PROMPT. For the entries below, copy exactly the line that contains "The cardinal coordinates" through the line that contains "of a cluster", both ends included, and exclude all pictures.

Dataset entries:
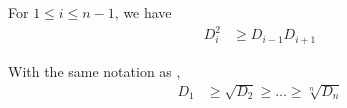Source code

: \documentclass{subfile}
\begin{document}
		\begin{theorem}\label{thm:newton}
			For $1\leq i\leq n-1$, we have
				\begin{align*}
					D_{i}^{2}
						& \geq D_{i-1}D_{i+1}
				\end{align*}
		\end{theorem}

		\begin{theorem}\label{thm:maclaurin}
			With the same notation as ,
				\begin{align*}
					D_{1}
						& \geq \sqrt{D_{2}}\geq\ldots\geq\sqrt[n]{D_{n}}
				\end{align*}
		\end{theorem}
\end{document}
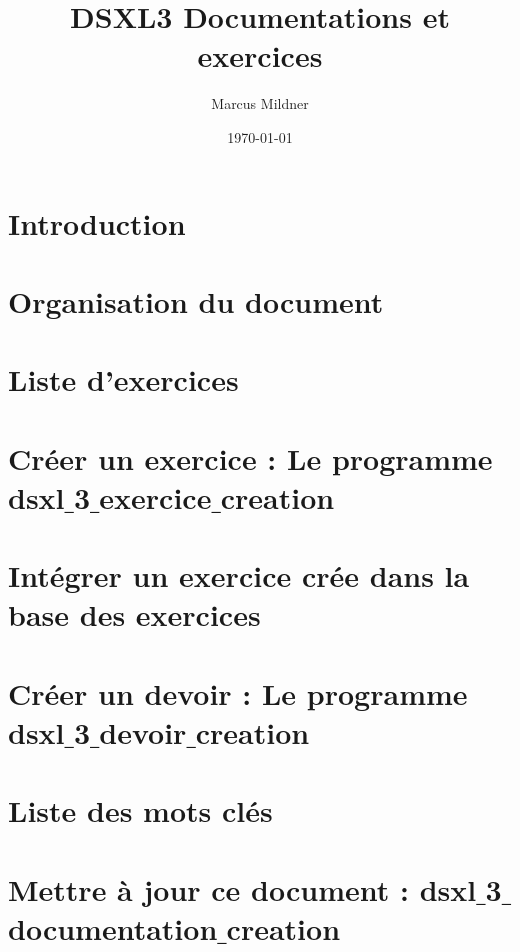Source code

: \documentclass{book}
\title{DSXL3 Documentations et exercices}
\author{Marcus Mildner}
\date{\today}
\begin{document}
\maketitle
\frontmatter
\chapter{Introduction}


\newpage
\tableofcontents
\listoffigures
\listoftables
\mainmatter
\chapter{Organisation du document}



\chapter{Liste d'exercices}


\chapter{Créer un exercice : Le programme dsxl$\_$3$\_$exercice$\_$creation}


\chapter{Intégrer un exercice crée dans la base des exercices}



\chapter{Créer un devoir : Le programme dsxl$\_$3$\_$devoir$\_$creation}




\appendix
\chapter{Liste des mots clés}


\chapter{Mettre à jour ce document : dsxl$\_$3$\_$documentation$\_$creation}

\backmatter
\end{document}
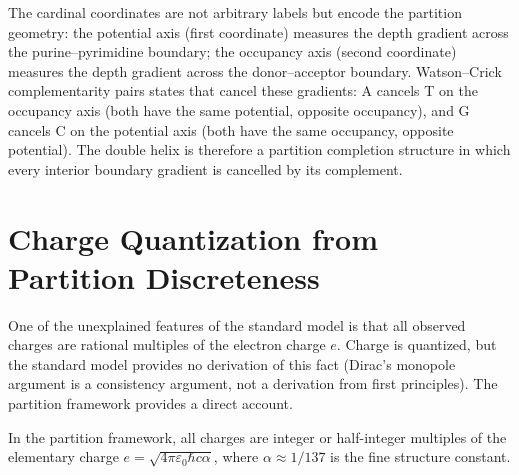 \begin{remark}
The cardinal coordinates are not arbitrary labels but encode the partition
geometry: the potential axis (first coordinate) measures the depth gradient
across the purine--pyrimidine boundary; the occupancy axis (second coordinate)
measures the depth gradient across the donor--acceptor boundary. Watson--Crick
complementarity pairs states that cancel these gradients: A cancels T on the
occupancy axis (both have the same potential, opposite occupancy), and G cancels
C on the potential axis (both have the same occupancy, opposite potential).
The double helix is therefore a partition completion structure in which
every interior boundary gradient is cancelled by its complement.
\end{remark}

\section{Charge Quantization from Partition Discreteness}
\label{sec:charge_quantization}

One of the unexplained features of the standard model is that all observed
charges are rational multiples of the electron charge $e$. Charge is quantized,
but the standard model provides no derivation of this fact (Dirac's monopole
argument is a consistency argument, not a derivation from first principles).
The partition framework provides a direct account.

\begin{theorem}
\label{thm:charge_quantization}
In the partition framework, all charges are integer or half-integer multiples
of the elementary charge $e = \sqrt{4\pi\varepsilon_0 \hbar c \alpha}$, where
$\alpha \approx 1/137$ is the fine structure constant.
\end{theorem}

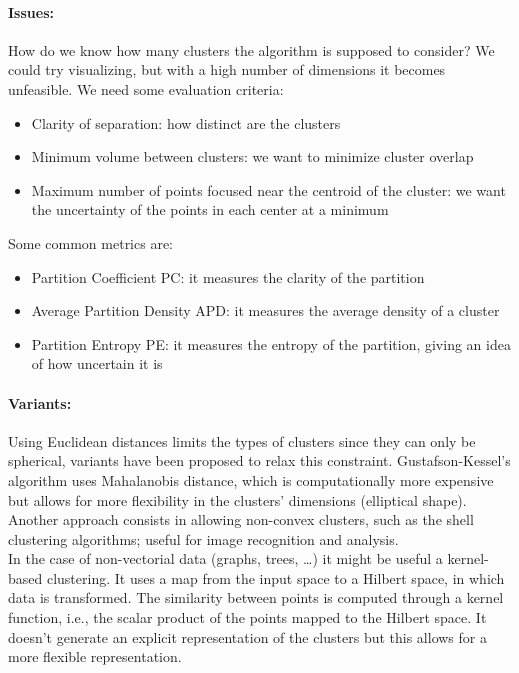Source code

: \paragraph{Issues:} How do we know how many clusters the algorithm is supposed to consider? We could try visualizing, but with a high number of dimensions it becomes unfeasible. We need some evaluation criteria:
\begin{itemize}
	\item Clarity of separation: how distinct are the clusters
	\item Minimum volume between clusters: we want to minimize cluster overlap
	\item Maximum number of points focused near the centroid of the cluster: we want the uncertainty of the points in each center at a minimum
\end{itemize}
Some common metrics are: 
\begin{itemize}
	\item Partition Coefficient PC: it measures the clarity of the partition
	\item Average Partition Density APD: it measures the average density of a cluster
	\item Partition Entropy PE: it measures the entropy of the partition, giving an idea of how uncertain it is
\end{itemize}

\paragraph{Variants:} Using Euclidean distances limits the types of clusters since they can only be spherical, variants have been proposed to relax this constraint. Gustafson-Kessel's algorithm uses Mahalanobis distance, which is computationally more expensive but allows for more flexibility in the clusters' dimensions (elliptical shape).\\

Another approach consists in allowing non-convex clusters, such as the shell clustering algorithms; useful for image recognition and analysis.\\

In the case of non-vectorial data (graphs, trees, \dots) it might be useful a kernel-based clustering. It uses a map from the input space to a Hilbert space, in which data is transformed. The similarity between points is computed through a kernel function, i.e., the scalar product of the points mapped to the Hilbert space. It doesn't generate an explicit representation of the clusters but this allows for a more flexible representation.\\

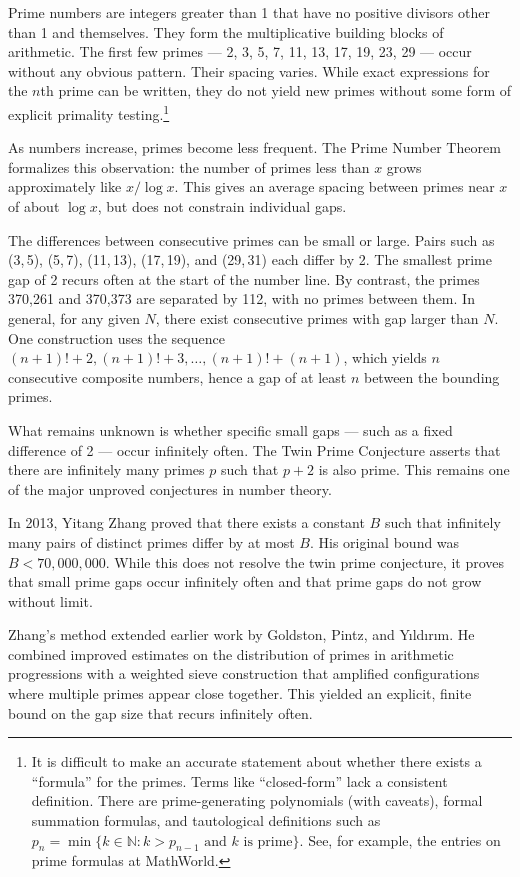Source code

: Prime numbers are integers greater than 1 that have no positive divisors other than 1 and themselves. They form the multiplicative building blocks of arithmetic. The first few primes — 2, 3, 5, 7, 11, 13, 17, 19, 23, 29 — occur without any obvious pattern. Their spacing varies. While exact expressions for the $n$th prime can be written, they do not yield new primes without some form of explicit primality testing.\footnote{It is difficult to make an accurate statement about whether there exists a “formula” for the primes. Terms like “closed-form” lack a consistent definition. There are prime-generating polynomials (with caveats), formal summation formulas, and tautological definitions such as $p_n = \min\{k \in \mathbb{N} : k > p_{n-1} \text{ and } k \text{ is prime}\}$. See, for example, the entries on prime formulas at MathWorld.}


As numbers increase, primes become less frequent. The Prime Number Theorem formalizes this observation: the number of primes less than $x$ grows approximately like $x / \log x$. This gives an average spacing between primes near $x$ of about $\log x$, but does not constrain individual gaps.

The differences between consecutive primes can be small or large. Pairs such as (3, 5), (5, 7), (11, 13), (17, 19), and (29, 31) each differ by 2. The smallest prime gap of 2 recurs often at the start of the number line. By contrast, the primes 370,261 and 370,373 are separated by 112, with no primes between them. In general, for any given $N$, there exist consecutive primes with gap larger than $N$. One construction uses the sequence $
(n+1)! + 2,  (n+1)! + 3,  \dots,  (n+1)! + (n+1)$, which yields $n$ consecutive composite numbers, hence a gap of at least $n$ between the bounding primes.

What remains unknown is whether specific small gaps — such as a fixed difference of 2 — occur infinitely often. The Twin Prime Conjecture asserts that there are infinitely many primes $p$ such that $p + 2$ is also prime. This remains one of the major unproved conjectures in number theory.

In 2013, Yitang Zhang proved that there exists a constant $B$ such that infinitely many pairs of distinct primes differ by at most $B$. His original bound was $B < 70{,}000{,}000$. While this does not resolve the twin prime conjecture, it proves that small prime gaps occur infinitely often and that prime gaps do not grow without limit.

Zhang's method extended earlier work by Goldston, Pintz, and Yıldırım. He combined improved estimates on the distribution of primes in arithmetic progressions with a weighted sieve construction that amplified configurations where multiple primes appear close together. This yielded an explicit, finite bound on the gap size that recurs infinitely often.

OUTPUT OF THE TASK.
The cardinal coordinates are not arbitrary labels but encode the partition
geometry: the potential axis (first coordinate) measures the depth gradient
across the purine--pyrimidine boundary; the occupancy axis (second coordinate)
measures the depth gradient across the donor--acceptor boundary. Watson--Crick
complementarity pairs states that cancel these gradients: A cancels T on the
occupancy axis (both have the same potential, opposite occupancy), and G cancels
C on the potential axis (both have the same occupancy, opposite potential).
The double helix is therefore a partition completion structure in which
every interior boundary gradient is cancelled by its complement.
\end{remark}

\section{Charge Quantization from Partition Discreteness}
\label{sec:charge_quantization}

One of the unexplained features of the standard model is that all observed
charges are rational multiples of the electron charge $e$. Charge is quantized,
but the standard model provides no derivation of this fact (Dirac's monopole
argument is a consistency argument, not a derivation from first principles).
The partition framework provides a direct account.

\begin{theorem}
\label{thm:charge_quantization}
In the partition framework, all charges are integer or half-integer multiples
of the elementary charge $e = \sqrt{4\pi\varepsilon_0 \hbar c \alpha}$, where
$\alpha \approx 1/137$ is the fine structure constant.
\end{theorem}

Source code

: \paragraph{Issues:} How do we know how many clusters the algorithm is supposed to consider? We could try visualizing, but with a high number of dimensions it becomes unfeasible. We need some evaluation criteria:
\begin{itemize}
	\item Clarity of separation: how distinct are the clusters
	\item Minimum volume between clusters: we want to minimize cluster overlap
	\item Maximum number of points focused near the centroid of the cluster: we want the uncertainty of the points in each center at a minimum
\end{itemize}
Some common metrics are: 
\begin{itemize}
	\item Partition Coefficient PC: it measures the clarity of the partition
	\item Average Partition Density APD: it measures the average density of a cluster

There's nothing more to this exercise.